REQUIRED WORK: With all pictures omitted, return verbatim the lines from the beginning of the records below through the line containing "be the object".

[[ PROVIDED RECORDS, beginning ]]

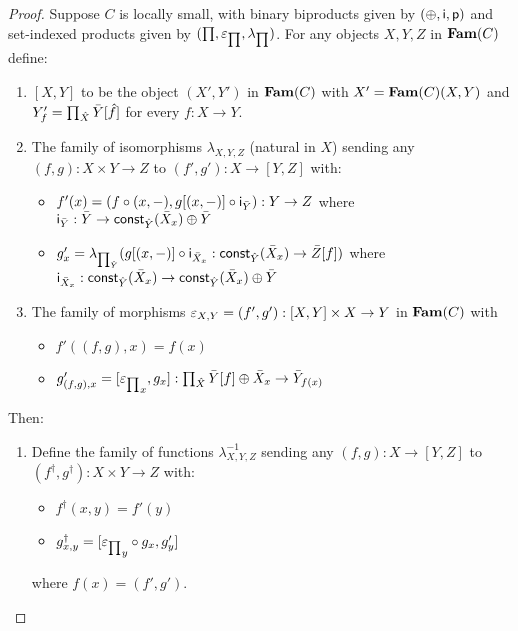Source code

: \begin{proof}
Suppose $C$ is locally small, with binary biproducts given by $(\oplus,\mathsf{i},\mathsf{p})$ and set-indexed products
given by $(\prod,\varepsilon_{\prod},\lambda_{\prod})$. For any objects $X, Y, Z$ in $\mathbf{Fam}(C)$ define:

\begin{enumerate}
\item $[X, Y]$ to be the object $(X',Y')$ in $\mathbf{Fam}(C)$ with $X' = \mathbf{Fam}(C)(X,Y)$ and $Y'_f =
\prod_{\hat{X}}\bar{Y}[\hat{f}]$ for every $f: X \to Y$.
\item The family of isomorphisms $\lambda_{X,Y,Z}$ (natural in $X$) sending any $(f, g): X \times Y \to Z$ to
$(f', g'): X \to [Y, Z]$ with:
\begin{itemize}
\item $f'(x) = (f \circ (x, -), g[(x,-)] \circ \mathsf{i}_{\bar{Y}}):
Y \to Z$ where $\mathsf{i}_{\bar{Y}}: \bar{Y} \to \mathsf{const}_{\hat{Y}}(\bar{X}_x) \oplus \bar{Y}$
\item $g'_x = \lambda_{\prod_{\hat{Y}}}(g[(x,-)] \circ \mathsf{i}_{\bar{X}_x}:
\mathsf{const}_{\hat{Y}}(\bar{X}_x) \to \bar{Z}[f])$ where $\mathsf{i}_{\bar{X}_x}: \mathsf{const}_{\hat{Y}}(\bar{X}_x)
\to \mathsf{const}_{\hat{Y}}(\bar{X}_x) \oplus \bar{Y}$
\end{itemize}
\item The family of morphisms $\varepsilon_{X,Y} = (f',g'): [X, Y] \times X \to Y$ in $\mathbf{Fam}(C)$ with
\begin{itemize}
\item $f'((f, g), x) = f(x)$
\item $g'_{(f,g), x} = [{\varepsilon_{\prod}}_x, g_x]:
\prod_{\hat{X}}\bar{Y}[f] \oplus \bar{X}_x \to \bar{Y}_{f(x)}$
\end{itemize}
\end{enumerate}

Then:

\begin{enumerate}
\item Define the family of functions $\lambda^{-1}_{X,Y,Z}$ sending any $(f,g): X \to [Y,Z]$ to $(f^\dagger,
g^\dagger): X \times Y \to Z$ with:
\begin{itemize}
\item $f^\dagger(x,y) = f'(y)$
\item $g^\dagger_{x,y} = [{\varepsilon_{\prod}}_y \circ g_x, g'_y]$
\end{itemize}
\noindent where $f(x) = (f',g')$.


\end{enumerate}
\end{proof}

[[ PROVIDED RECORDS, end ]]

ANSWER AREA:
Source code

: \begin{proof}
Suppose $C$ is locally small, with binary biproducts given by $(\oplus,\mathsf{i},\mathsf{p})$ and set-indexed products
given by $(\prod,\varepsilon_{\prod},\lambda_{\prod})$. For any objects $X, Y, Z$ in $\mathbf{Fam}(C)$ define:

\begin{enumerate}
\item $[X, Y]$ to be the object $(X',Y')$ in $\mathbf{Fam}(C)$ with $X' = \mathbf{Fam}(C)(X,Y)$ and $Y'_f =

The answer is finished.